Fakta di lapangan yang sering kita temukan, ternyata pendapat para
tokoh yang mengaku salafi ini tidak selamanya sejalan, banyak sekali
perbedaan pendapat yang pecah di tengah mereka. Padahal semuanya
adalah icon dan tokoh salafi Jadi meski sudah sama-sama berpaham salafi tetapi ternyata mereka pun berbeda pendapat juga. Lucunya, sesama mereka pun banyak saling hujat, saling caci dan saling memaki. Murid-murid yang kemarin sore baru belajar pun ketularan penyakit yang sama. Tidak tahu urusan, yang penting kasih komen dimana-mana, sambil menghina, mencaci, menghujat.
Kasihan juga murid-muridnya, sudah terlanjur disuruh membenci segala
yang bukan berbau salaf, ternyata sesama orang yang mengaku salaf
sendiri pun tidak akur juga. Lucunya, kalau fakta ini diajukan kepada mereka, jawab mereka bahwa kita harus menerima kalau para ulama berbeda pendapat. Tetapi kalau yang berbeda pendapat ulama di luar wilayah mereka, tetap saja mereka perangi.

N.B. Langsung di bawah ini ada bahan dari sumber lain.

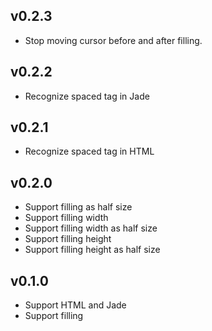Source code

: ## v0.2.3

* Stop moving cursor before and after filling.

## v0.2.2

* Recognize spaced tag in Jade

## v0.2.1

* Recognize spaced tag in HTML

## v0.2.0
* Support filling as half size
* Support filling width
* Support filling width as half size
* Support filling height
* Support filling height as half size

## v0.1.0
* Support HTML and Jade
* Support filling
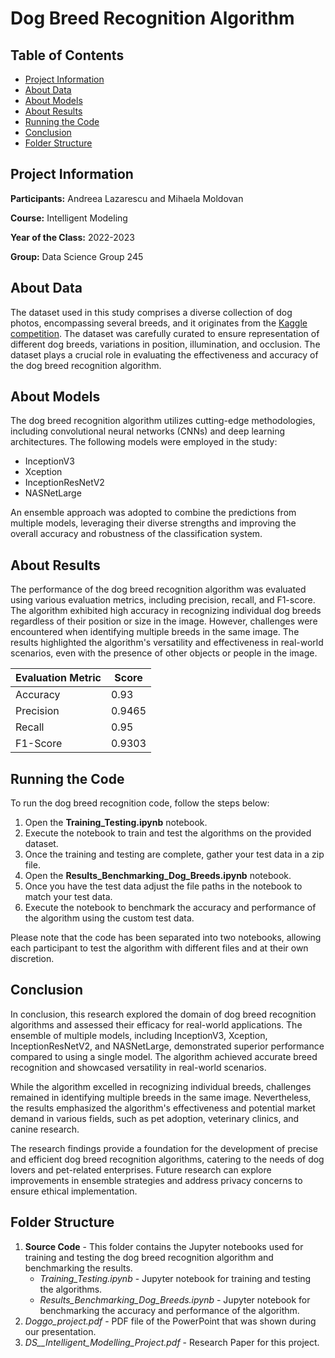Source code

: # Dog Breed Recognition Algorithm

## Table of Contents
- [Project Information](#project-information)
- [About Data](#about-data)
- [About Models](#about-models)
- [About Results](#about-results)
- [Running the Code](#running-the-code)
- [Conclusion](#conclusion)
- [Folder Structure](#folder-structure)

## Project Information

**Participants:** Andreea Lazarescu and Mihaela Moldovan

**Course:** Intelligent Modeling

**Year of the Class:** 2022-2023

**Group:** Data Science Group 245

## About Data

The dataset used in this study comprises a diverse collection of dog photos, encompassing several breeds, and it originates from the [Kaggle competition](https://www.kaggle.com/c/dog-breed-identification). The dataset was carefully curated to ensure representation of different dog breeds, variations in position, illumination, and occlusion. The dataset plays a crucial role in evaluating the effectiveness and accuracy of the dog breed recognition algorithm.

## About Models

The dog breed recognition algorithm utilizes cutting-edge methodologies, including convolutional neural networks (CNNs) and deep learning architectures. The following models were employed in the study:

- InceptionV3
- Xception
- InceptionResNetV2
- NASNetLarge

An ensemble approach was adopted to combine the predictions from multiple models, leveraging their diverse strengths and improving the overall accuracy and robustness of the classification system.

## About Results

The performance of the dog breed recognition algorithm was evaluated using various evaluation metrics, including precision, recall, and F1-score. The algorithm exhibited high accuracy in recognizing individual dog breeds regardless of their position or size in the image. However, challenges were encountered when identifying multiple breeds in the same image. The results highlighted the algorithm's versatility and effectiveness in real-world scenarios, even with the presence of other objects or people in the image.

| Evaluation Metric | Score |
|------------------|-------|
| Accuracy         | 0.93  |
| Precision        | 0.9465  |
| Recall           | 0.95  |
| F1-Score         | 0.9303  |

## Running the Code

To run the dog breed recognition code, follow the steps below:

1. Open the **Training_Testing.ipynb** notebook.
2. Execute the notebook to train and test the algorithms on the provided dataset.
3. Once the training and testing are complete, gather your test data in a zip file.
4. Open the **Results_Benchmarking_Dog_Breeds.ipynb** notebook.
5. Once you have the test data adjust the file paths in the notebook to match your test data.
6. Execute the notebook to benchmark the accuracy and performance of the algorithm using the custom test data.

Please note that the code has been separated into two notebooks, allowing each participant to test the algorithm with different files and at their own discretion.

## Conclusion

In conclusion, this research explored the domain of dog breed recognition algorithms and assessed their efficacy for real-world applications. The ensemble of multiple models, including InceptionV3, Xception, InceptionResNetV2, and NASNetLarge, demonstrated superior performance compared to using a single model. The algorithm achieved accurate breed recognition and showcased versatility in real-world scenarios.

While the algorithm excelled in recognizing individual breeds, challenges remained in identifying multiple breeds in the same image. Nevertheless, the results emphasized the algorithm's effectiveness and potential market demand in various fields, such as pet adoption, veterinary clinics, and canine research.

The research findings provide a foundation for the development of precise and efficient dog breed recognition algorithms, catering to the needs of dog lovers and pet-related enterprises. Future research can explore improvements in ensemble strategies and address privacy concerns to ensure ethical implementation.

## Folder Structure

1. **Source Code** - This folder contains the Jupyter notebooks used for training and testing the dog breed recognition algorithm and benchmarking the results.
   - *Training_Testing.ipynb* - Jupyter notebook for training and testing the algorithms.
   - *Results_Benchmarking_Dog_Breeds.ipynb* - Jupyter notebook for benchmarking the accuracy and performance of the algorithm.
2. *Doggo_project.pdf* - PDF file of the PowerPoint that was shown during our presentation.
3. *DS__Intelligent_Modelling_Project.pdf* - Research Paper for this project.
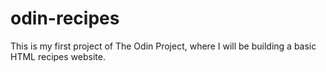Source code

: # odin-recipes
This is my first project of The Odin Project, where I will be building a basic HTML recipes website.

Semoga Allah SWT menurunkan rahmat, hidayah serta ilmu-Nya yang
diberkahi kepada kita semua, agar tidak mudah mencaci maki orang, khususnya para ulama dan ilmu-ilmu yang telah mereka wariskan kepada kita. Dan semoga kita bisa menjadi murid-murid yang santun, shalih, beradab, berakhlaq mulia, serta tidak merasa paling pintar sendirian.